Your assignment: If a line in the records below contains "false", copy that line.

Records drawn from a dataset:
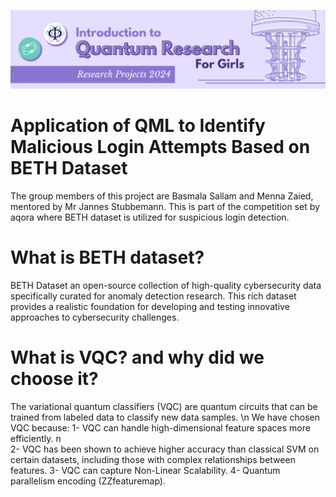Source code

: ![IQRG Banner for Research Projects](../IQRG_Banner_Research_Projects_2024.png)

# Application of QML to Identify Malicious Login Attempts Based on BETH Dataset
The group members of this project are Basmala Sallam and Menna Zaied, mentored by Mr Jannes Stubbemann. This is part of the competition set by aqora where BETH dataset is utilized for suspicious login detection. 
# What is BETH dataset?
BETH Dataset an open-source collection of high-quality cybersecurity data specifically curated for anomaly detection research. This rich dataset provides a realistic foundation for developing and testing innovative approaches to cybersecurity challenges.
# What is VQC? and why did we choose it?
The variational quantum classifiers (VQC) are quantum circuits that can be trained from labeled data to classify new data samples. \n
We have chosen VQC because:
1- VQC can handle high-dimensional feature spaces more efficiently. n\
2- VQC has been shown to achieve higher accuracy than classical SVM on certain datasets, including those with complex relationships between features.
3- VQC can capture Non-Linear Scalability.
4- Quantum parallelism encoding (ZZfeaturemap).
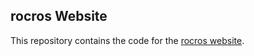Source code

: ## rocros Website

This repository contains the code for the [rocros website](http://www.rocros.com/).
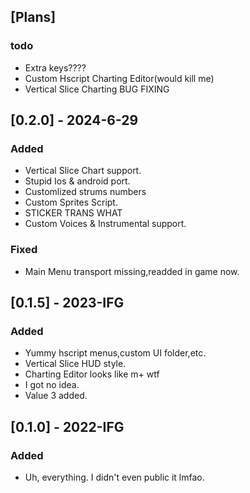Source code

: ## [Plans]
### todo
- Extra keys????
- Custom Hscript Charting Editor(would kill me)
- Vertical Slice Charting BUG FIXING

## [0.2.0] - 2024-6-29
### Added
- Vertical Slice Chart support.
- Stupid Ios & android port.
- Customlized strums numbers
- Custom Sprites Script.
- STICKER TRANS WHAT
- Custom Voices & Instrumental support.
### Fixed
- Main Menu transport missing,readded in game now.


## [0.1.5] - 2023-IFG
### Added
- Yummy hscript menus,custom UI folder,etc.
- Vertical Slice HUD style.
- Charting Editor looks like m+ wtf
- I got no idea.
- Value 3 added.

## [0.1.0] - 2022-IFG
### Added
- Uh, everything. I didn't even public it lmfao.
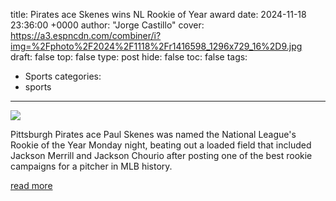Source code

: title: Pirates ace Skenes wins NL Rookie of Year award
date: 2024-11-18 23:36:00 +0000
author: "Jorge Castillo"
cover: https://a3.espncdn.com/combiner/i?img=%2Fphoto%2F2024%2F1118%2Fr1416598_1296x729_16%2D9.jpg
draft: false
top: false
type: post
hide: false
toc: false
tags:
  - Sports
categories:
  - sports
---

![](https://a3.espncdn.com/combiner/i?img=%2Fphoto%2F2024%2F1118%2Fr1416598_1296x729_16%2D9.jpg)

Pittsburgh Pirates ace Paul Skenes was named the National League's Rookie of the Year Monday night, beating out a loaded field that included Jackson Merrill and Jackson Chourio after posting one of the best rookie campaigns for a pitcher in MLB history.

[read more](https://www.espn.com/mlb/story/_/id/42472381/pittsburgh-pirates-ace-paul-skenes-named-nl-rookie-year)

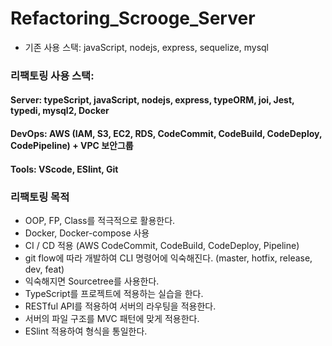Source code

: # Refactoring_Scrooge_Server

* 기존 사용 스택: javaScript, nodejs, express, sequelize, mysql
### 리팩토링 사용 스택: 
#### Server: typeScript, javaScript, nodejs, express, typeORM, joi, Jest, typedi, mysql2, Docker
#### DevOps: AWS (IAM, S3, EC2, RDS, CodeCommit, CodeBuild, CodeDeploy, CodePipeline) + VPC 보안그룹
#### Tools: VScode, ESlint, Git

### 리팩토링 목적
* OOP, FP, Class를 적극적으로 활용한다.
* Docker, Docker-compose 사용
* CI / CD 적용 (AWS CodeCommit, CodeBuild, CodeDeploy, Pipeline)
* git flow에 따라 개발하여 CLI 명령어에 익숙해진다. (master, hotfix, release, dev, feat)
*   익숙해지면 Sourcetree를 사용한다.
* TypeScript를 프로젝트에 적용하는 실습을 한다.
* RESTful API를 적용하여 서버의 라우팅을 적용한다.
* 서버의 파일 구조를 MVC 패턴에 맞게 적용한다.
* ESlint 적용하여 형식을 통일한다.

Answer to the exercise:
draft: false
top: false
hide: false
toc: false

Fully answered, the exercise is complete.